# Those of you with farms.....



## Waldershrek (Nov 23, 2009)

How in gods name did you actually afford it!!!??? 


Farms are crazy around here. I LOVE this place and it's in my home town pretty much but I can't afford that: Farm

20% down would be $90K and that's just for the bare farm. Still gotta buy animals and machinery! Not to mention the mortgage would be about $2500 a month

I make pretty good money ($20/hour soon to be $21) and I still can't afford it


----------



## Hoodoo Valley (Nov 14, 2006)

Sure wouldn't know there was a glut of real estate out there would you? I think places are still over priced, and property taxes too!


----------



## Waldershrek (Nov 23, 2009)

Ha yeah everybody says the market is down.....I'm not sure where but here in CNY it is unchanged. Only difference is that the banks aren't lending money especially for ag stuff.


----------



## Hoodoo Valley (Nov 14, 2006)

...........But the banks sure get their money! I feel for the small guy out there trying to survive. I even read about those investors buying up cheap housing even now, only to flip them for a profit, helping to keep the first time home buyers out of the market or paying ultimatly more up front. I say horsewhip the damn investors.


----------



## Waldershrek (Nov 23, 2009)

I just don't understand how they expect guys that have the desire to become farmers to get into it. I grew up on a farm but mom and dad sold everything but 20 acres.
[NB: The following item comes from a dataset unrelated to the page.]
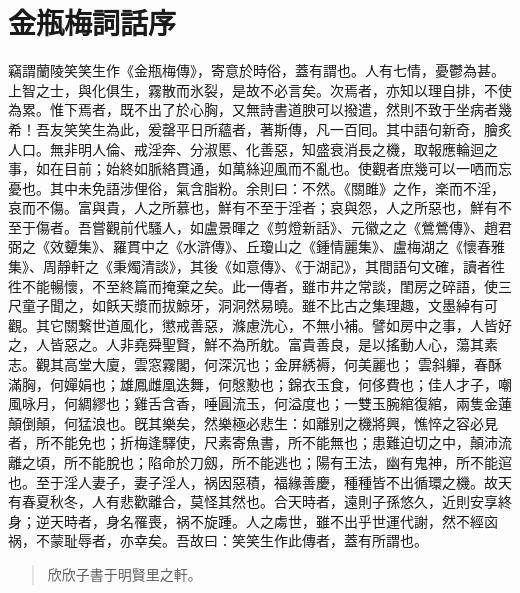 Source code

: \chapter*{金瓶梅詞話序}


竊謂蘭陵笑笑生作《金瓶梅傳》，寄意於時俗，蓋有謂也。人有七情，憂鬱為甚。上智之士，與化俱生，霧散而氷裂，是故不必言矣。次焉者，亦知以理自排，不使為累。惟下焉者，既不出了於心胸，又無詩書道腴可以撥遣，然則不致于坐病者幾希！吾友笑笑生為此，爰罄平日所蘊者，著斯傳，凡一百囘。其中語句新奇，膾炙人口。無非明人倫、戒淫奔、分淑慝、化善惡，知盛衰消長之機，取報應輪迴之事，如在目前；始終如脈絡貫通，如萬絲迎風而不亂也。使觀者庶幾可以一哂而忘憂也。其中未免語涉俚俗，氣含脂粉。余則曰：不然。《關雎》之作，楽而不淫，哀而不傷。富與貴，人之所慕也，鮮有不至于淫者；哀與怨，人之所惡也，鮮有不至于傷者。吾嘗觀前代騷人，如盧景暉之《剪燈新話》、元徽之之《鶯鶯傳》、趙君弼之《效顰集》、羅貫中之《水滸傳》、丘瓊山之《鍾情麗集》、盧梅湖之《懷春雅集》、周靜軒之《秉燭清談》，其後《如意傳》、《于湖記》，其間語句文確，讀者徃徃不能暢懷，不至終篇而掩棄之矣。此一傳者，雖市井之常談，閨房之碎語，使三尺童子聞之，如飫天漿而拔鯨牙，洞洞然易曉。雖不比古之集理趣，文墨綽有可觀。其它關繋世道風化，懲戒善惡，滌慮洗心，不無小補。譬如房中之事，人皆好之，人皆惡之。人非堯舜聖賢，鮮不為所躭。富貴善良，是以搖動人心，蕩其素志。觀其高堂大廈，雲窓霧閣，何深沉也；金屏綉褥，何美麗也；𩯭雲斜軃，春酥滿胸，何嬋娟也；雄鳳雌凰迭舞，何慇懃也；錦衣玉食，何侈費也；佳人才子，嘲風咏月，何綢繆也；雞舌含香，唾圓流玉，何溢度也；一雙玉腕綰復綰，兩隻金蓮顛倒顛，何猛浪也。旣其樂矣，然樂極必悲生：如離别之機將興，憔悴之容必見者，所不能免也；折梅逢驛使，尺素寄魚書，所不能無也；患難迫切之中，顛沛流離之頃，所不能脫也；陷命於刀劔，所不能逃也；陽有王法，幽有鬼神，所不能逭也。至于淫人妻子，妻子淫人，祸因惡積，福緣善慶，種種皆不出循環之機。故天有春夏秋冬，人有悲歡離合，莫怪其然也。合天時者，遠則子孫悠久，近則安享終身；逆天時者，身名罹喪，祸不旋踵。人之䖏世，雖不出乎世運代謝，然不經㐫祸，不蒙耻辱者，亦幸矣。吾故曰：笑笑生作此傳者，蓋有所謂也。

\begin{quotation}\begin{flushright}欣欣子書于明賢里之軒。\end{flushright}\end{quotation}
Any land that was available to rent has been sucked up by the Amish that have come to my town by the bus load and they can afford to pay these prices.


----------



## Hoodoo Valley (Nov 14, 2006)

Lots of the land that was used for farming was being bought up by those developers, or corporate farms intent on keeping the mom and pops out, at any cost. It's sort of like the equevilent of walmart, driving out all the small local stores.


----------



## Waldershrek (Nov 23, 2009)

Well here the Amish are buying up all the land paying inflated prices.


----------



## Hoodoo Valley (Nov 14, 2006)

Where they getting the dough? I always thought those guys were totally legal!


----------



## Waldershrek (Nov 23, 2009)

They literally showed up with suit cases of money to my area and bought farms that were for sale and approached farmers on ones that weren't for sale. They now now have 7 separate farms and they are still looking for more.


You can't compete with them. Even if I wanted to come in and offer a little more than asking because I loved the place they will outbid me because they want it and they have cash.


----------



## Hoodoo Valley (Nov 14, 2006)

Beter watch them folks.......Are they planning to build a Mosque?:lmao:


----------



## Waldershrek (Nov 23, 2009)

I doubt that but they have built a school house already!


----------



## Hoodoo Valley (Nov 14, 2006)

Ha! Love the Avatar! Reminds me of that song....... [ame]http://www.youtube.com/watch?v=Z1Q7cP3ij5g&a=GxdCwVVULXdEPueHUqj_Mz2BUorsw6ND&list=ML&playnext=1[/ame]


----------



## Waldershrek (Nov 23, 2009)

Ha that's funny, that sign is in there!



So my original question still stands.


----------



## Hoodoo Valley (Nov 14, 2006)

That being?


----------



## Hoodoo Valley (Nov 14, 2006)

Oh yes! Affording a farm. Well......Start buying lottery tickets!


----------



## GFC Firefighter (Jul 15, 2010)

Usually people get their land from family who passed it down.

I know land down in my area is alot. My boss is selling some land (1,000-2,000 acres; I think) for like $800/acre. Not 100% sure but that is cheap down here....either he cut all the timber off of it or it's completely a swamp.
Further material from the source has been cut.